Yo no quiero ir para Canadá…

Esto fue la primero que se me vino a la mente cuando mi esposo me propuso considerar a Canadá como país de destino para empezar una nueva vida,  alrededor del 2005. Habíamos estudiado en Estados Unidos y mi primera opción ante la situación de Venezuela, siempre fue regresar a USA. No conocíamos Canadá, no teníamos familiares, amigos, ni referencias.

Estaba contenta con mi vida en Venezuela y con mi trabajo, pero la verdad es que cada vez me sentía como una extraña en mi propio país a diferentes niveles. La inestabilidad, la situación económica y política, la inseguridad, la frustración de vivir en un país sin ley… son muchas de  las cosas que terminaron empujándonos a salir.

A pesar de mi reticencia, empecé a averiguar sobre el proceso canadiense e  inicié la aplicación sin pensarlo mucho ni investigar sobre el país, era algo que iba corriendo mientras seguíamos viviendo nuestras vidas.
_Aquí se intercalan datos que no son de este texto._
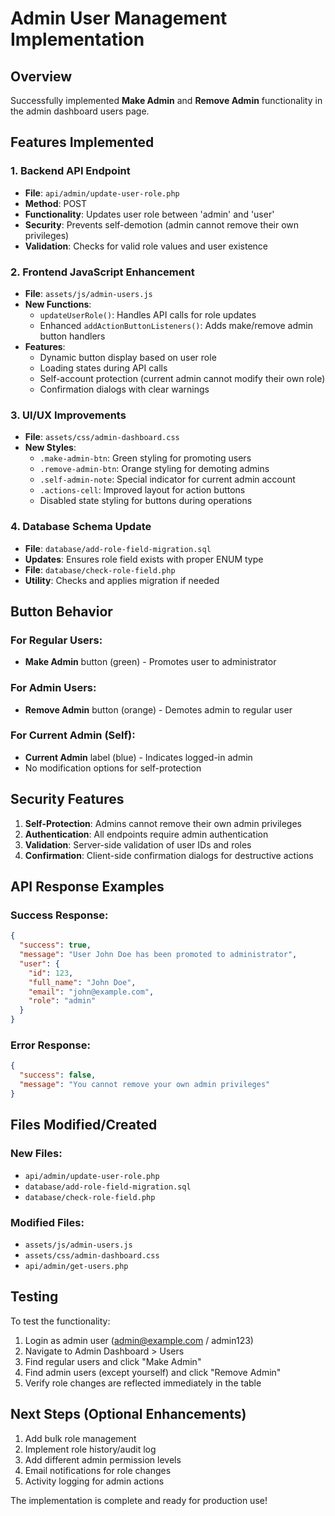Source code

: # Admin User Management Implementation

## Overview
Successfully implemented **Make Admin** and **Remove Admin** functionality in the admin dashboard users page.

## Features Implemented

### 1. Backend API Endpoint
- **File**: `api/admin/update-user-role.php`
- **Method**: POST
- **Functionality**: Updates user role between 'admin' and 'user'
- **Security**: Prevents self-demotion (admin cannot remove their own privileges)
- **Validation**: Checks for valid role values and user existence

### 2. Frontend JavaScript Enhancement
- **File**: `assets/js/admin-users.js`
- **New Functions**:
  - `updateUserRole()`: Handles API calls for role updates
  - Enhanced `addActionButtonListeners()`: Adds make/remove admin button handlers
- **Features**:
  - Dynamic button display based on user role
  - Loading states during API calls
  - Self-account protection (current admin cannot modify their own role)
  - Confirmation dialogs with clear warnings

### 3. UI/UX Improvements
- **File**: `assets/css/admin-dashboard.css`
- **New Styles**:
  - `.make-admin-btn`: Green styling for promoting users
  - `.remove-admin-btn`: Orange styling for demoting admins
  - `.self-admin-note`: Special indicator for current admin account
  - `.actions-cell`: Improved layout for action buttons
  - Disabled state styling for buttons during operations

### 4. Database Schema Update
- **File**: `database/add-role-field-migration.sql`
- **Updates**: Ensures role field exists with proper ENUM type
- **File**: `database/check-role-field.php`
- **Utility**: Checks and applies migration if needed

## Button Behavior

### For Regular Users:
- **Make Admin** button (green) - Promotes user to administrator

### For Admin Users:
- **Remove Admin** button (orange) - Demotes admin to regular user

### For Current Admin (Self):
- **Current Admin** label (blue) - Indicates logged-in admin
- No modification options for self-protection

## Security Features

1. **Self-Protection**: Admins cannot remove their own admin privileges
2. **Authentication**: All endpoints require admin authentication
3. **Validation**: Server-side validation of user IDs and roles
4. **Confirmation**: Client-side confirmation dialogs for destructive actions

## API Response Examples

### Success Response:
```json
{
  "success": true,
  "message": "User John Doe has been promoted to administrator",
  "user": {
    "id": 123,
    "full_name": "John Doe",
    "email": "john@example.com",
    "role": "admin"
  }
}
```

### Error Response:
```json
{
  "success": false,
  "message": "You cannot remove your own admin privileges"
}
```

## Files Modified/Created

### New Files:
- `api/admin/update-user-role.php`
- `database/add-role-field-migration.sql`
- `database/check-role-field.php`

### Modified Files:
- `assets/js/admin-users.js`
- `assets/css/admin-dashboard.css`
- `api/admin/get-users.php`

## Testing

To test the functionality:
1. Login as admin user (admin@example.com / admin123)
2. Navigate to Admin Dashboard > Users
3. Find regular users and click "Make Admin"
4. Find admin users (except yourself) and click "Remove Admin"
5. Verify role changes are reflected immediately in the table

## Next Steps (Optional Enhancements)

1. Add bulk role management
2. Implement role history/audit log
3. Add different admin permission levels
4. Email notifications for role changes
5. Activity logging for admin actions

The implementation is complete and ready for production use!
Sin embargo, después de un año difícil en el que nos robaron dos carros en 10 meses, fuimos víctimas de un secuestro express y además de un intento de robo en casa de mis padres, la expectativa del proceso canadiense cambió y se empezó a convertir en nuestra oportunidad de salida.

Al año de introducir la planilla de aplicación, llegó una carta de la embajada solicitando el resto de los documentos de soporte. En ese momento, recuerdo, estaba empezando en un trabajo nuevo, pero ya la opción de Canadá había cambiado mi perspectiva  y empecé a sentir la temporalidad de mi vida en Venezuela. Un año después llamaron para solicitar los exámenes médicos y 12 días después de hacernos los exámenes, recibimos la llamada de la embajada diciéndonos que las visas estaban aprobadas y que lleváramos nuestros pasaportes, a partir de ese momento teníamos un año para irnos.

En ese año pasamos por enfermedades familiares; a nivel laboral, se nos presentó una propuesta de  de trabajo en otro país de Latinoamérica y después,  de nuevamente sopesar las circunstancias y oportunidades, seguimos adelante con el proceso de Canadá y  salimos de Venezuela 13 días antes de que se venciera nuestro plazo para llegar a al país.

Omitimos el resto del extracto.